S’agissant du moyen tiré du défaut de réalité des infractions :

D’une part, aux termes du quatrième alinéa de l’article L. 223-1 du code de la route : « La réalité d'une infraction entraînant retrait de points est établie par le paiement d'une amende forfaitaire ou l'émission du titre exécutoire de l'amende forfaitaire majorée, l'exécution d'une composition pénale ou par une condamnation définitive ».
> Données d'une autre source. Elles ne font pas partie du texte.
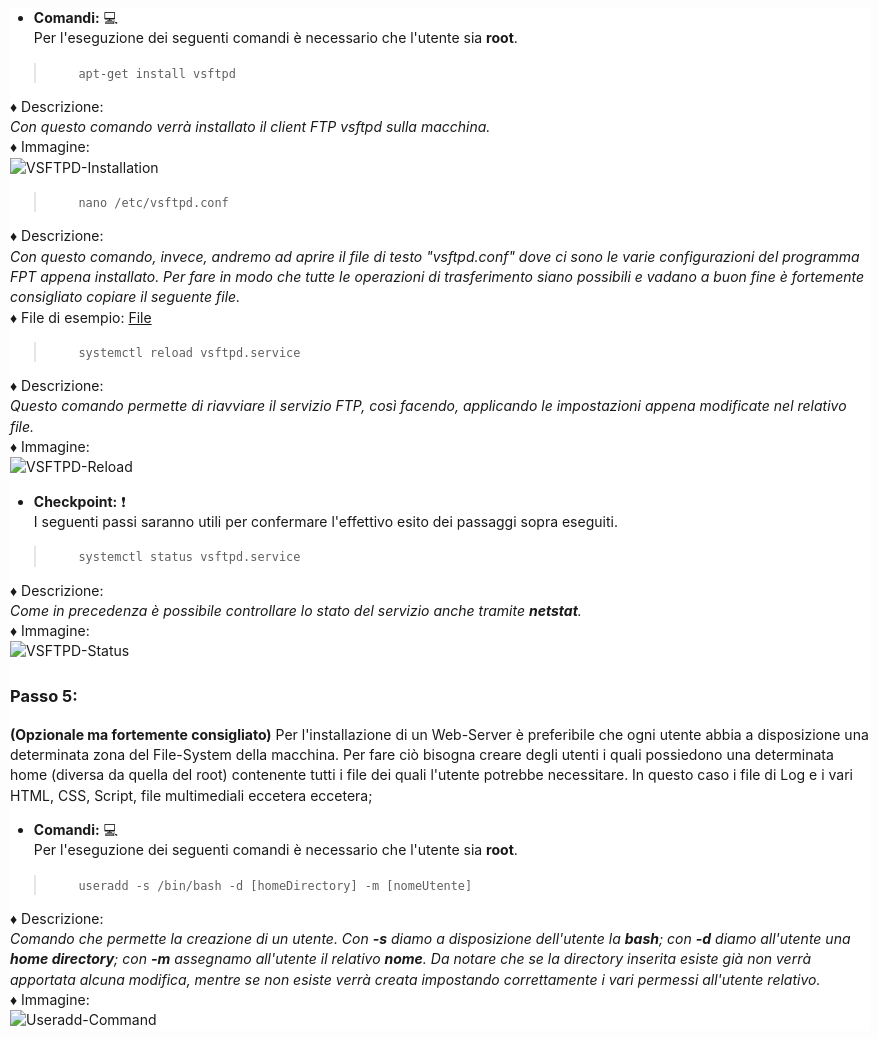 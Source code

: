 - **Comandi:** :computer: <br>
Per l'eseguzione dei seguenti comandi è necessario che l'utente sia **root**.

>         apt-get install vsftpd
:diamonds: Descrizione: <br>
_Con questo comando verrà installato il client FTP vsftpd sulla macchina._ <br>
:diamonds: Immagine: <br>
![VSFTPD-Installation](/WebServer/Immagini/VsftpdInstallation.png "Imagine")

>         nano /etc/vsftpd.conf
:diamonds: Descrizione: <br>
_Con questo comando, invece, andremo ad aprire il file di testo "vsftpd.conf" dove ci sono le varie configurazioni del programma FPT appena installato. Per fare in modo che tutte le operazioni di trasferimento siano possibili e vadano a buon fine è fortemente consigliato copiare il seguente file._ <br>
:diamonds: File di esempio: [File](/WebServer/Files/vsftpd.conf)

>         systemctl reload vsftpd.service
:diamonds: Descrizione: <br>
_Questo comando permette di riavviare il servizio FTP, così facendo, applicando le impostazioni appena modificate nel relativo file._ <br>
:diamonds: Immagine: <br>
![VSFTPD-Reload](/WebServer/Immagini/VsftpdReload.png "Imagine")

- **Checkpoint:** :heavy_exclamation_mark: <br>
I seguenti passi saranno utili per confermare l'effettivo esito dei passaggi sopra eseguiti.

>         systemctl status vsftpd.service
:diamonds: Descrizione: <br>
_Come in precedenza è possibile controllare lo stato del servizio anche tramite ***netstat***._ <br>
:diamonds: Immagine: <br>
![VSFTPD-Status](/WebServer/Immagini/VsftpdStatus.png "Imagine")


### **Passo 5:**
**(Opzionale ma fortemente consigliato)** Per l'installazione di un Web-Server è preferibile che ogni utente abbia a disposizione una determinata zona del File-System della macchina.
Per fare ciò bisogna creare degli utenti i quali possiedono una determinata home (diversa da quella del root) contenente tutti i file dei quali l'utente potrebbe necessitare. In questo caso i file di Log e i vari HTML, CSS, Script, file multimediali eccetera eccetera;

- **Comandi:** :computer: <br>
Per l'eseguzione dei seguenti comandi è necessario che l'utente sia **root**.

>         useradd -s /bin/bash -d [homeDirectory] -m [nomeUtente]
:diamonds: Descrizione: <br>
_Comando che permette la creazione di un utente. Con **-s** diamo a disposizione dell'utente la **bash**; con **-d** diamo all'utente una **home directory**; con **-m** assegnamo all'utente il relativo **nome**. Da notare che se la directory inserita esiste già non verrà apportata alcuna modifica, mentre se non esiste verrà creata impostando correttamente i vari permessi all'utente relativo._ <br>
:diamonds: Immagine: <br>
![Useradd-Command](/WebServer/Immagini/useradd.png "Imagine")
Il résulte des dispositions combinées des articles L. 225-1 du code de la route et des articles 529 et suivants du code de procédure pénale que le mode d’enregistrement et de contrôle des informations relatives aux infractions au code de la route conduit à considérer que la réalité de l’infraction est établie dans les conditions prévues à l’article L. 223-1 du code de la route dès lors qu’est inscrite, dans le système national des permis de conduire, la mention du paiement de l’amende forfaitaire ou de l’émission du titre exécutoire de l’amende forfaitaire majorée, sauf si l’intéressé justifie avoir présenté une requête en exonération dans les quarante-cinq jours de la constatation de l’infraction ou de l’envoi de l’avis de contravention ou formé, dans le délai prévu à l’article 530 du code de procédure pénale, une réclamation ayant entraîné l’annulation du titre exécutoire de l’amende forfaitaire majorée.

En l'espèce, il résulte des mentions du relevé d’information intégral produit par le ministre de l'intérieur que des titres exécutoires des amendes forfaitaires majorées correspondant aux infractions commises les 11 septembre 2021 et 30 juin 2023 ont été émis. A cet égard, si M. B... produit des réclamations contentieuses au titre de ces deux dernières amendes, il n’établit pas que ces réclamations auraient été regardées comme recevables par l’officier du ministère public et auraient entraîné l’annulation des titres exécutoires d’amende forfaitaire majorée Dès lors, la réalité de l’ensemble de ces infractions doit être regardée comme établie. En conséquence, le moyen tiré de la méconnaissance de l’article L. 223-1 du code de la route relatif à l’établissement de la réalité des infractions ne peut qu’être écarté.

Il résulte de tout ce qui précède que les conclusions de la requête de M. C..., y compris ses conclusions aux fins d’injonction et celles tendant à l’application des dispositions de l'article L. 761-1 du code de justice administrative, doivent être rejetées.



D E C I D E :



Article 1er : Il n’y a plus lieu de statuer sur les conclusions à fin d’annulation de la décision référencée « 48SI » du 23 mai 2024 et de la décision de retraits de trois points pour l’infraction du 20 janvier 2022.

Article 2 : Le surplus de conclusions de la requête de M. C... est rejeté.

Article 3 : Le présent jugement sera notifié à M. D... et au ministre de l'intérieur.


Rendu public par mise à disposition au greffe le 20 février 2026.



Le magistrat désigné,

M. Clément
Le greffier,

Y. Mesnard




La République mande et ordonne au ministre de l'intérieur en ce qui le concerne, et à tous commissaires de justice à ce requis, en ce qui concerne les voies de droit commun contre les parties privées, de pourvoir à l’exécution de la présente décision.